Nameri National Park covering an area of about 200 sq. kms is located at the foothills of eastern Himalayas about 35 km from Tezpur, the nearest town (Tezpur is 200 kms from Guwahati). The park consists of deciduous forests, hills and the river Jia Bhoroli flows through it. Nameri was set up as a sanctuary on 1985 with an area of 137 sq. km. In 1998 it was officially established as a National Park. Nameri National Park is birder's paradise and more than 300 species of birds have been identified here - four species of hornbills, an abundance of Mainas, Bee Eaters, Barbets, Babblers, Bulbuls, Plovers, Ibisbills etc. In recent years Nameri has become famous because of the rare and endangered White Winged Wood Duck. The world population is estimated at around 700. Above 50 of these resident birds are found in the Park.

A plethora of reptilian and insect life bare testimony to the immense biodiversity of the area. Assam Roof Turtle, multicouloured butterflies and insects like Lantern fly are a common sight adding colour and charm to the scenery.

Nameri is excellent elephant country and ideal habitat for a host of other animals including the tiger. The park is the second Tiger reserve of Assam. It is also home to the Leopard, Bison, Sambar, Hog Deer, Muntjac, Wild Boar, Wild Dog (Dhole), Sloth Bear, Himalayan Black Bear, Capped Langur, Malayan Giant Squirrel, and also the endangered small mammal - the Hispid hare.

Traditionally Nameri is known all over for its Golden Mahseer. The snow fed Jia Bhoroli river flows along the southern periphery of the Park adding to the breathtaking scenery. On a clear winter morning one can see the snow capped peaks of Eastern Himalayas as a backdrop. The Bhoroli record on rod and line is a 24.5 kg (52 lb.) golden mahseer.

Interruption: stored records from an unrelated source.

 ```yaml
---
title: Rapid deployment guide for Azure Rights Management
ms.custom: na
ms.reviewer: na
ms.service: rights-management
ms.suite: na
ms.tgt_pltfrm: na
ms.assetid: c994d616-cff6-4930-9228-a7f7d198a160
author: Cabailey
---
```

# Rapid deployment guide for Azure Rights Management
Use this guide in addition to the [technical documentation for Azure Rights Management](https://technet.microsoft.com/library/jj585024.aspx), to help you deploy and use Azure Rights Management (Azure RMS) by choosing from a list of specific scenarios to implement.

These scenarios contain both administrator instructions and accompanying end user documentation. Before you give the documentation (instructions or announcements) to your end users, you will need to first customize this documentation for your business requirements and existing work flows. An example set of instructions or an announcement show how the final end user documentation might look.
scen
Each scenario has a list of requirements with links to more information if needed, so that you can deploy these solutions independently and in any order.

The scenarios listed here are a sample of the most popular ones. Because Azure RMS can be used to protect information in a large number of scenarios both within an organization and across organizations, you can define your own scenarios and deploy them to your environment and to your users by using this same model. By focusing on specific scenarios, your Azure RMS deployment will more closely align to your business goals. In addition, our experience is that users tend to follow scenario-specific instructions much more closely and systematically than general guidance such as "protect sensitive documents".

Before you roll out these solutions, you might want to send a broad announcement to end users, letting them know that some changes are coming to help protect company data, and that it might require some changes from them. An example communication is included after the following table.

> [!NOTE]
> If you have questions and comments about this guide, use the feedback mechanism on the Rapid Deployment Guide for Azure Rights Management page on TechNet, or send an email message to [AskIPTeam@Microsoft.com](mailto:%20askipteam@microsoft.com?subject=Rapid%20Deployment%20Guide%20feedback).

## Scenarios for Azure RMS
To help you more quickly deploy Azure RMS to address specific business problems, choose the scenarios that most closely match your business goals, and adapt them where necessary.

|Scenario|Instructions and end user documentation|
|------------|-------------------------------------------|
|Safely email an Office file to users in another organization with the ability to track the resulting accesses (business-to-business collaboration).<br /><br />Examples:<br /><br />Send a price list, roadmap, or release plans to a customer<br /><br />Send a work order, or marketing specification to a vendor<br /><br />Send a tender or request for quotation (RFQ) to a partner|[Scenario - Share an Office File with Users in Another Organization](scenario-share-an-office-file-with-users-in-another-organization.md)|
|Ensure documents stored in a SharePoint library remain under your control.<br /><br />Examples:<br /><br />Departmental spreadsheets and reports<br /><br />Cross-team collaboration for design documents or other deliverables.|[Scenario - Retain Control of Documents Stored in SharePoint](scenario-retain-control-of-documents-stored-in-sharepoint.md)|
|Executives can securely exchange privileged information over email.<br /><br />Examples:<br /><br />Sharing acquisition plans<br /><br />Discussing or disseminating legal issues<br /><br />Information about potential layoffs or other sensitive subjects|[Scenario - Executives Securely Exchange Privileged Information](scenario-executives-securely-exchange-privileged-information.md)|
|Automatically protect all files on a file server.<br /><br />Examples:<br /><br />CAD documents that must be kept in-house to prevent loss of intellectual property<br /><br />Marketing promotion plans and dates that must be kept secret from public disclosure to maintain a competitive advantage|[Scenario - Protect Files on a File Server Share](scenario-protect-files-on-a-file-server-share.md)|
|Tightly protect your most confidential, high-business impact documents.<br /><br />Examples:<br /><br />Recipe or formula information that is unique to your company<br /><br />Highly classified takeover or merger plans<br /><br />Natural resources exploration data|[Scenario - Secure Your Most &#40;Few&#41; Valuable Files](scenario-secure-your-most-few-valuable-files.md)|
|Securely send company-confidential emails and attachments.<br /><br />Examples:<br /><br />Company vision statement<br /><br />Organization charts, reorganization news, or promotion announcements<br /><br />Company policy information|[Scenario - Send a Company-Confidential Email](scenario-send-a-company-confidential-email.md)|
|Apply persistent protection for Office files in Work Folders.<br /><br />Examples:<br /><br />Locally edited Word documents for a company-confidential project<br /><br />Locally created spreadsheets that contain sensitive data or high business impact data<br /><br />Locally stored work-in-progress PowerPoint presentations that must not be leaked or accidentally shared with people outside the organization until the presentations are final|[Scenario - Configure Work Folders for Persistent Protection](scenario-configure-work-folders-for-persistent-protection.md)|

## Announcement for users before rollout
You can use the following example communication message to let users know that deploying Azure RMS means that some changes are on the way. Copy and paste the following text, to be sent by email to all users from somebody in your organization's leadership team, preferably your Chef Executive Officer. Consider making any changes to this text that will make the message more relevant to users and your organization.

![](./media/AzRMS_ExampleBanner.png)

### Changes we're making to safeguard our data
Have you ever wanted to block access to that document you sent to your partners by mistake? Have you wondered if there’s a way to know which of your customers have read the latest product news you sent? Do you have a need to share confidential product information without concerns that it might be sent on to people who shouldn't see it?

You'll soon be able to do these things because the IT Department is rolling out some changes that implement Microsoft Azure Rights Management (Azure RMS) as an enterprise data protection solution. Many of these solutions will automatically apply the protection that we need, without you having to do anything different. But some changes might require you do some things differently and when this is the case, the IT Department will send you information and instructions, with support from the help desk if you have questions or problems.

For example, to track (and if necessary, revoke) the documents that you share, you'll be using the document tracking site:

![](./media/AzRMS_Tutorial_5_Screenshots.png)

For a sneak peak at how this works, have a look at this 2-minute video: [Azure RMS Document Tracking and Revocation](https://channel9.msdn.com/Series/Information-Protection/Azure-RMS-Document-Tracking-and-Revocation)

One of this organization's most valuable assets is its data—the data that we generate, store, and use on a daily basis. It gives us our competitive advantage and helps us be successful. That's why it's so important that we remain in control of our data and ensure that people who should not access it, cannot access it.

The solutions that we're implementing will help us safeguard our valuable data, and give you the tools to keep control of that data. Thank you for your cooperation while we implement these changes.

The Forest Department regulates angling and accords permission to angling members on a select stretch of the river, strictly on a catch, record and release basis. The other sporting species of fish found in the Bhoroli are Saal (Murral), Gorua (Goonch), Korang or Sundarie (Indian Trout) and Boka (Chocolate Mahseer). The best spots for angling are approached by rubber rafts and the most favourable time for angling is November and February/March.


Eco Camp, which has nine double-bedded Swiss Cottage tents with thatched cover, organizes nature trails through thick jungle and dry riverbeds, accompanied by forest guards along with rafting. These rafting trips, meant for the entire family are essentially enjoyable float trips. Rafters may carry packed lunch and spend time swimming, sunbathing and generally relaxing on the different river islands. Kaziranga National Park can be reached in just 2 hours by road from Eco Camp.